En cambio, Adolfo Couve es una figura  irrecuperable para la ejecución de operaciones de recomposición de lugares subordinados.  En el fondo, es el pintor a abatir, porque desde su minoridad, representaba la oficialidad de un continuum, respecto del cual la pintura de  José Balmes no fue más que un momento perturbador no-decisivo.

Al pensar en la palta semi-podrida varada sobre ese plato blanco de la vajilla de Ferrocarriles del Estado, no es posible dejar de asociarlo a ese bote flotando sobre el óleo desertificado del agua estancada en una pintura de Jerónimo Costa (Pinacoteca de Concepción),  en una bahía remota donde el ocre domina como una ominosa revelación deslavada.  La estructura era compartida y establecía las condiciones de homogeneidad para la sobrevivencia del abatimiento de las cosas. 

El ocre de la desertificación precede al  verde del rencor republicano, como el color dominante de un anacronismo de origen que sostiene, mal que mal, el sentido paródico de sus acciones, tanto en la pintura como en la escritura, habilitando la figura de un “Frenhoffer de pacotilla”.   Salvo,  en la performance  del reclamo a Balmes por haber habilitado una contemporaneidad en la que él jamás tuvo lugar, sino como la permanencia excéntrica   que Balmes consideraba necesario  acoger para señalar su “novela de origen”.

Pero, sin duda, se trataba de un reclamo que acarreaba consigo desde hacía más de una década.  Si nos pusiéramos ladinos en el manejo de los referentes, podríamos hasta sostener que la Acción de Adolfo Couve vendría a ser  una anticipación del arte corporal, y que la podríamos colocar como un polo  antagónico de la Acción  de Eugenio Dittborn, fabricando la mancha de aceite sobre el desierto en 1981.  Esto es lo que más detesta Dittborn. Ser asociado a Couve. Al menos, aparecen, juntos, en el primer catálogo de pintura chilena de ese momento: 21 jóvenes pintores chilenos. Diseñado por Nelson Leiva.  Los de la Facultad, hoy, ¿saben quien es Nelson Leiva? Partamos por ahí. En este catálogo, las contraportadas son de papel carátula y de papel vegetal.

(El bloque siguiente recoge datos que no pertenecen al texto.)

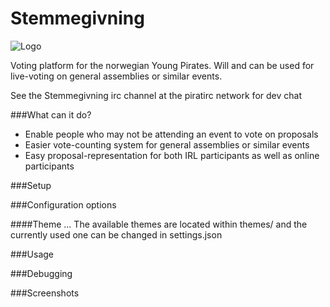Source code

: Stemmegivning
=============

![Logo](http://ungepirater.no/img/Logo_ungPIR_fullFarge.svg)

Voting platform for the norwegian Young Pirates. Will and can be used for live-voting on general assemblies or similar events.

See the Stemmegivning irc channel at the piratirc network for dev chat

###What can it do?
* Enable people who may not be attending an event to vote on proposals
* Easier vote-counting system for general assemblies or similar events
* Easy proposal-representation for both IRL participants as well as online participants

###Setup

###Configuration options

####Theme
...
The available themes are located within themes/ and the currently used one can be changed in settings.json

###Usage

###Debugging

###Screenshots
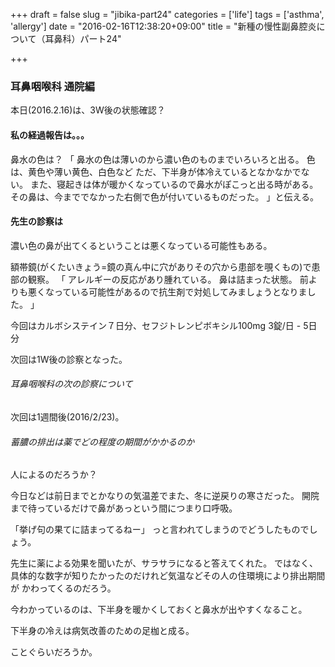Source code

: +++
draft = false
slug = "jibika-part24"
categories = ['life']
tags = ['asthma', 'allergy']
date = "2016-02-16T12:38:20+09:00"
title = "新種の慢性副鼻腔炎について（耳鼻科）パート24"

+++

### 耳鼻咽喉科 通院編

本日(2016.2.16)は、3W後の状態確認？

#### 私の経過報告は。。。

鼻水の色は？
「
鼻水の色は薄いのから濃い色のものまでいろいろと出る。
色は、黄色や薄い黄色、白色など
ただ、下半身が体冷えているとなかなかでない。
また、寝起きは体が暖かくなっているので鼻水がぽこっと出る時がある。
その鼻は、今まででなかった右側で色が付いているものだった。
」と伝える。

<!--more-->

#### 先生の診察は
濃い色の鼻が出てくるということは悪くなっている可能性もある。

額帯鏡(がくたいきょう=鏡の真ん中に穴がありその穴から患部を覗くもの)で患部の観察。
「
アレルギーの反応があり腫れている。
鼻は詰まった状態。
前よりも悪くなっている可能性があるので抗生剤で対処してみましょうとなりました。
」

今回はカルボシステイン７日分、セフジトレンピボキシル100mg 3錠/日 - 5日分

次回は1W後の診察となった。

###### 耳鼻咽喉科の次の診察について

次回は1週間後(2016/2/23)。

###### 蓄膿の排出は薬でどの程度の期間がかかるのか

人によるのだろうか？

今日などは前日までとかなりの気温差でまた、冬に逆戻りの寒さだった。
開院まで待っているだけで鼻があっという間につまり口呼吸。

「挙げ句の果てに詰まってるねー」
っと言われてしまうのでどうしたものでしょう。

先生に薬による効果を聞いたが、サラサラになると答えてくれた。
ではなく、具体的な数字が知りたかったのだけれど気温などその人の住環境により排出期間が
かわってくるのだろう。

今わかっているのは、下半身を暖かくしておくと鼻水が出やすくなること。

下半身の冷えは病気改善のための足枷と成る。

ことぐらいだろうか。
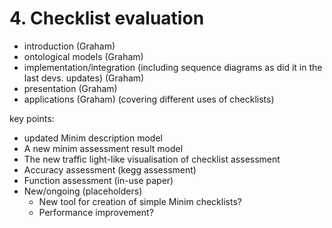 # 4. Checklist evaluation

- introduction (Graham)
- ontological models (Graham)
- implementation/integration (including sequence diagrams as did it in the last devs. updates) (Graham)
- presentation (Graham)
- applications (Graham) (covering different uses of checklists)

key points:

- updated Minim description model
- A new minim assessment result model
- The new traffic light-like visualisation of checklist assessment
- Accuracy assessment (kegg assessment)
- Function assessment (in-use paper)
- New/ongoing (placeholders)
  - New tool for creation of simple Minim checklists?
  - Performance improvement?

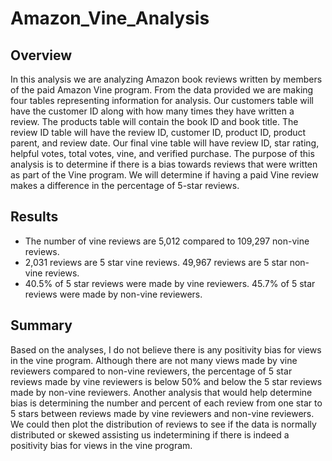 # Amazon_Vine_Analysis

## Overview
In this analysis we are analyzing Amazon book reviews written by members of the paid Amazon Vine program. From the data provided we are making four tables representing information for analysis. Our customers table will have the customer ID along with how many times they have written a review. The products table will contain the book ID and book title. The review ID table will have the review ID, customer ID, product ID, product parent, and review date. Our final vine table will have review ID, star rating, helpful votes, total votes, vine, and verified purchase. The purpose of this analysis is to determine if there is a bias towards reviews that were written as part of the Vine program. We will determine if having a paid Vine review makes a difference in the percentage of 5-star reviews.

## Results
- The number of vine reviews are 5,012 compared to 109,297 non-vine reviews. 
- 2,031 reviews are 5 star vine reviews. 49,967 reviews are 5 star non-vine reviews.
- 40.5% of 5 star reviews were made by vine reviewers. 45.7% of 5 star reviews were made by non-vine reviewers.

## Summary
Based on the analyses, I do not believe there is any positivity bias for views in the vine program. Although there are not many views made by vine reviewers compared to non-vine reviewers, the percentage of 5 star reviews made by vine reviewers is below 50% and below the 5 star reviews made by non-vine reviewers. Another analysis that would help determine bias is determining the number and percent of each review from one star to 5 stars between reviews made by vine reviewers and non-vine reviewers. We could then plot the distribution of reviews to see if the data is normally distributed or skewed assisting us indetermining if there is indeed a positivity bias for views in the vine program.
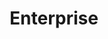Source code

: ---
layout: app
title: Enterprise
permalink: apps/org/diagrams
lang: ru
page_id: apps-org-diagrams

description: Диаграммы
---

Couve, en el texto de presentación tiene la “lucidez” de afirmar que lo único común que hay entre esas pinturas, es que van en el mismo camión que las conduce a la exposición en el museo. Estamos hablando de 1967, a lo menos. Hay una reproducción en blanco y negro de una pintura de Dittborn, de 1965, aproximadamente.   Pero en la dinámica de los hechos pictóricos, relativos a sus determinaciones inconscientes, Dittborn no se puede hacer el desentendido de su dependencia arcaica balmesiana, siendo el representante de mayor radicalidad de la desertificación de la pintura chilena y su principal relevo.

Después del golpe militar, mientras Matías Vial era designado decano, Adolfo Couve regresó a dictar sus cursos a una Escuela en la que sin transición siguió  formando parte de la nueva oficialidad académica, combinando  esta actividad  con su ingreso como profesor a  la Escuela de Arte de la Pontificia Universidad Católica, donde ejerció entre 1974 y 1981, año en que renunció solicitando expresamente ser reemplazado por  Claudia  Campaña, que era en ese entonces su ayudante. 

Claudia Campaña acaba de re/publicar –en tributo a su maestro-  La lección de pintura (Metales Pesados).